Methods: We engineered, by conjugation to a myristoylated peptide, a membrane-localising form of IL-15 (cyto-IL-15) and the checkpoint inhibitor antibodies cytotoxic T lymphocyte antigen 4 (CTLA-4) and programmed death ligand 1 (PD-L1) (cyto-abs) to enable them to bind to cell surfaces by non-specific anchoring to the phospholipid bilayer. The efficacy of these agents was investigated by intratumoral administration either alone (cyto-IL-15 or cyto-abs) or in combination (cyto-combo) in subcutaneous TRAMP-C2 prostate tumors in C57BL/6J mice and compared with their non-modified equivalents in vivo. Following the survival endpoint, histological analyses and RNA sequencing were performed on the tumors.

Results: Intratumoral injection of cyto-IL-15 or cyto-combo delayed tumor growth by 50% and increased median survival to 28 and 25 days, respectively, compared with vehicle (17 days), whereas non-modified IL-15 or antibodies alone had no significant effects on tumor growth or survival. Histological analysis showed that cyto-IL-15 and cyto-combo increased necrosis and infiltration of natural killer (NK) cells and CD8 T cells in the tumors compared with vehicle and non-modified agents. Overall, the efficacy of cyto-combo was not superior to that of cyto-IL-15 alone.
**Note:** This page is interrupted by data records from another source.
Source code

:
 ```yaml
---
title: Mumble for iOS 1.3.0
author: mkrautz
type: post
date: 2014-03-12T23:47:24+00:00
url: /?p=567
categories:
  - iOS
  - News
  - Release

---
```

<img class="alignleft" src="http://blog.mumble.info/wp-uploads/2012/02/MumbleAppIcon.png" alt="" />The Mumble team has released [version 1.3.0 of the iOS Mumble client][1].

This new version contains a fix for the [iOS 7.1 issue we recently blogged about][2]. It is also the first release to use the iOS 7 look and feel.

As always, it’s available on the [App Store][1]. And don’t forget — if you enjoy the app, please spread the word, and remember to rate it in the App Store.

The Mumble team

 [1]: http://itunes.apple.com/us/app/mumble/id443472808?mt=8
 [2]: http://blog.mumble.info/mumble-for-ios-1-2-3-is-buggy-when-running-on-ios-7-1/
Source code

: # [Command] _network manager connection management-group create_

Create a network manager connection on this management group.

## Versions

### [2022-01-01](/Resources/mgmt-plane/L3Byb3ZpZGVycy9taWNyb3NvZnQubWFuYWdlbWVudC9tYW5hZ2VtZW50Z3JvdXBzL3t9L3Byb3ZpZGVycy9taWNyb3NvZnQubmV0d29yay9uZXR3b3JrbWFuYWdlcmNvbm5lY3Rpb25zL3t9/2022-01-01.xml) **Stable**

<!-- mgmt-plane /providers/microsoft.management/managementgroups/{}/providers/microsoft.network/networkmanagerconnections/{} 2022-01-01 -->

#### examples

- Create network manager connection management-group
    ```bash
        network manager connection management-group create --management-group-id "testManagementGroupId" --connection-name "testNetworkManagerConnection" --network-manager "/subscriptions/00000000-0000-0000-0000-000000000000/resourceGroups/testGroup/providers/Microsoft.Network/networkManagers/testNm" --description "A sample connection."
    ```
Conclusion: We have demonstrated that intratumoral injection of cyto-IL-15 leads to prostate cancer growth delay, induces tumor necrosis and increases survival. Hence, cytotopic modification in combination with intratumoral injection appears to be a promising novel approach for prostate cancer immunotherapy.

Keywords: IL-15; NK cells; checkpoint blockade; cytotopic modification; prostate cancer.

Grants and funding

This research was supported by the Prostate Cancer Research Centre (Project 6938: Immunotherapy for Prostate Cancer). The sponsor had no involvement in any of the stages from study design to submission of the manuscript for publication.